The weather was definitely colder. In November, I knew, we would probably get our first light dustings of snow. The colder, crisp air and the white frost that lay upon the morning grass gave me pause. Something about the approach of winter when all our technological defenses were gone gave me an odd feeling of unease. This winter there would be no bulbs of light burning with magical brightness. Heat would come from wood-burning stoves that burned fuel chopped with axes and sweat. There would be no central heating automatically blowing warmth on the cold bricks.

The good folk of Redmoor had worked hard as scavengers while Monika and I had slept or dreamt or whatever it was we’d lived through in that chamber beneath the earth. They had set up three wooden stoves and a stockpile of wood in the medical center now.

I felt, oddly, different from them now. Somehow, my adventures had made me into a different kind of person than the others. They were people who stayed huddled inside with eyes peering out into the night. I had become someone who ventured out into the darkness as a matter of habit. I imagined that in the past, there had always been people like me and people like them, and that we were naturally taking up roles that our ancestors had played out centuries ago.

I left after a few quiet good-byes. I could feel their eyes on me as I walked downtown, but I didn’t look back.

Redmoor wasn’t a big town, and I soon reached the forbidden area, bounded by Linwood Drive on one side and Olive Street on another, according to the Preacher’s map. When I reached the boundary, invisible though it was, I felt it. The sensation was similar to what I had felt out in the woods or down in the cave, except perhaps stronger. I realized before I stepped out into the empty strip of patched asphalt we called Linwood Drive that I knew where the line was. The boundary between sanity and insanity, order and chaos, was a few paces away, in the middle of the street. Linwood Drive was wider than most of our streets in our small town, it was a two-laner, but most people still treated it as one lane with slanted parking lines painted on both sides for shoppers.

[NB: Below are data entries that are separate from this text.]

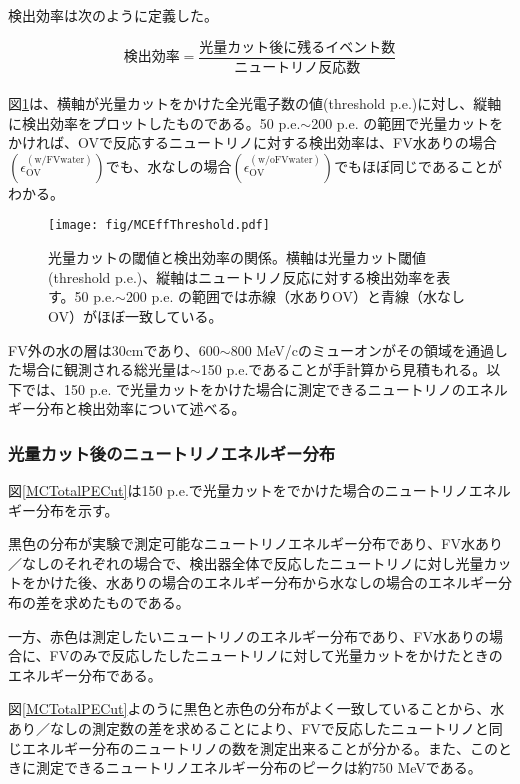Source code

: \documentclass[11pt]{ltjsreport}
\newcommand{\figref}[1]{図\ref{#1}}
\newcommand{\ov}{\mathrm{OV}}
\newcommand{\ww}{\mathrm{(w/ FVwater)}}
\newcommand{\wow}{\mathrm{(w/o FVwater)}}
\begin{document}
検出効率は次のように定義した。

\begin{equation}
\text{検出効率} = \frac{\text{光量カット後に残るイベント数}}{\text{ニュートリノ反応数}}
\end{equation}
\mbox{}\\

\figref{MCEffThreshold}は、横軸が光量カットをかけた全光電子数の値(threshold p.e.)に対し、縦軸に検出効率をプロットしたものである。50 p.e.$\sim$200 p.e. の範囲で光量カットをかければ、OVで反応するニュートリノに対する検出効率は、FV水ありの場合$\left(\epsilon_{\ov}^{\ww}\right)$でも、水なしの場合$\left(\epsilon_{\ov}^{\wow}\right)$でもほぼ同じであることがわかる。

\begin{figure}[htbp]
\centering
\texttt{[image: fig/MCEffThreshold.pdf]}
\caption[光量カットの閾値と検出効率の関係]{光量カットの閾値と検出効率の関係。横軸は光量カット閾値(threshold p.e.)、縦軸はニュートリノ反応に対する検出効率を表す。50 p.e.$\sim$200 p.e. の範囲では赤線（水ありOV）と青線（水なしOV）がほぼ一致している。}
\label{MCEffThreshold}
\end{figure}


FV外の水の層は30cmであり、600$\sim$800 MeV/cのミューオンがその領域を通過した場合に観測される総光量は$\sim$150 p.e.であることが手計算から見積もれる。以下では、150 p.e. で光量カットをかけた場合に測定できるニュートリノのエネルギー分布と検出効率について述べる。

\subsubsection{光量カット後のニュートリノエネルギー分布}

\figref{MCTotalPECut}は150 p.e.で光量カットをでかけた場合のニュートリノエネルギー分布を示す。

黒色の分布が実験で測定可能なニュートリノエネルギー分布であり、FV水あり／なしのそれぞれの場合で、検出器全体で反応したニュートリノに対し光量カットをかけた後、水ありの場合のエネルギー分布から水なしの場合のエネルギー分布の差を求めたものである。

一方、赤色は測定したいニュートリノのエネルギー分布であり、FV水ありの場合に、FVのみで反応したしたニュートリノに対して光量カットをかけたときのエネルギー分布である。

\figref{MCTotalPECut}よのうに黒色と赤色の分布がよく一致していることから、水あり／なしの測定数の差を求めることにより、FVで反応したニュートリノと同じエネルギー分布のニュートリノの数を測定出来ることが分かる。また、このときに測定できるニュートリノエネルギー分布のピークは約750 MeVである。
\end{document}
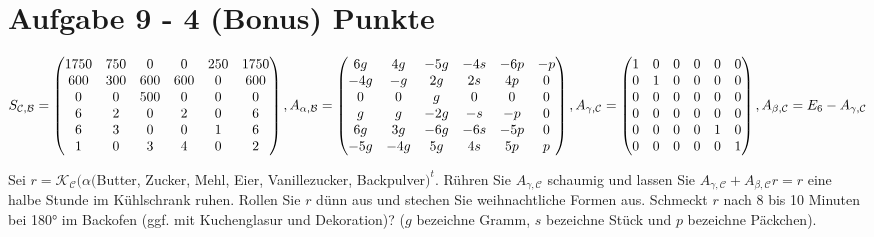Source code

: \section*{Aufgabe 9 - 4 (Bonus) Punkte}
$S_{\mathcal{C},\mathcal{B}} = \begin{pmatrix}
1750 & 750 & 0&0&250&1750\\
600&300&600&600&0&600\\
0&0&500&0&0&0\\
6&2&0&2&0&6\\
6&3&0&0&1&6\\
1&0&3&4&0&2
\end{pmatrix}, A_{\alpha,\mathcal{B}} = \begin{pmatrix}
6g&4g&-5g&-4s&-6p&-p\\
-4g&-g&2g&2s&4p&0\\
0&0&g&0&0&0\\
g&g&-2g&-s&-p&0\\
6g&3g&-6g&-6s&-5p&0\\
-5g&-4g&5g&4s&5p&p
\end{pmatrix},\\
 A_{\gamma,\mathcal{C}} = \begin{pmatrix}
1&0&0&0&0&0\\
0&1&0&0&0&0\\
0&0&0&0&0&0\\
0&0&0&0&0&0\\
0&0&0&0&1&0\\
0&0&0&0&0&1\\
\end{pmatrix}, 
A_{\beta,\mathcal{C}} = E_6 - A_{\gamma,\mathcal{C}} $

Sei $r = \mathcal{K}_{\mathcal{C}}(\alpha($Butter, Zucker, Mehl, Eier, Vanillezucker, Backpulver$)^t$. Rühren Sie $A_{\gamma,\mathcal{C}}$ schaumig und lassen Sie $A_{\gamma,\mathcal{C}} + A_{\beta,\mathcal{C}} r = r$ eine halbe Stunde im Kühlschrank ruhen. Rollen
Sie $r$ dünn aus und stechen Sie weihnachtliche Formen aus.
Schmeckt $r$ nach 8 bis 10 Minuten bei 180° im Backofen (ggf. mit Kuchenglasur und Dekoration)?
($g$ bezeichne Gramm, $s$ bezeichne Stück und $p$ bezeichne Päckchen).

I stood on the southern side with my toes resting on the red curb. I was in front of the Redmoor video store that old man Marcus used to run before his wife killed him with claws grown from those painted fingernails she’d always worked so hard on. I hesitated there, I’m not sure for how long. A yellow fire hydrant, a relic of a past that seemed distant, stood on the curb next to me like a faithful pet. We waited on the curb together, the yellow fire hydrant and I. The barrier was right there in the street before me, I could feel it, but I did not yet dare step toward it. I had the sensation of being watched, but could not see the watcher. Perhaps the shift line itself watched me, hungrily, already planning what sort of vile twisted thing it might morph me into. I shook my head at these thoughts. They were absurd, but the feeling of dread would not leave.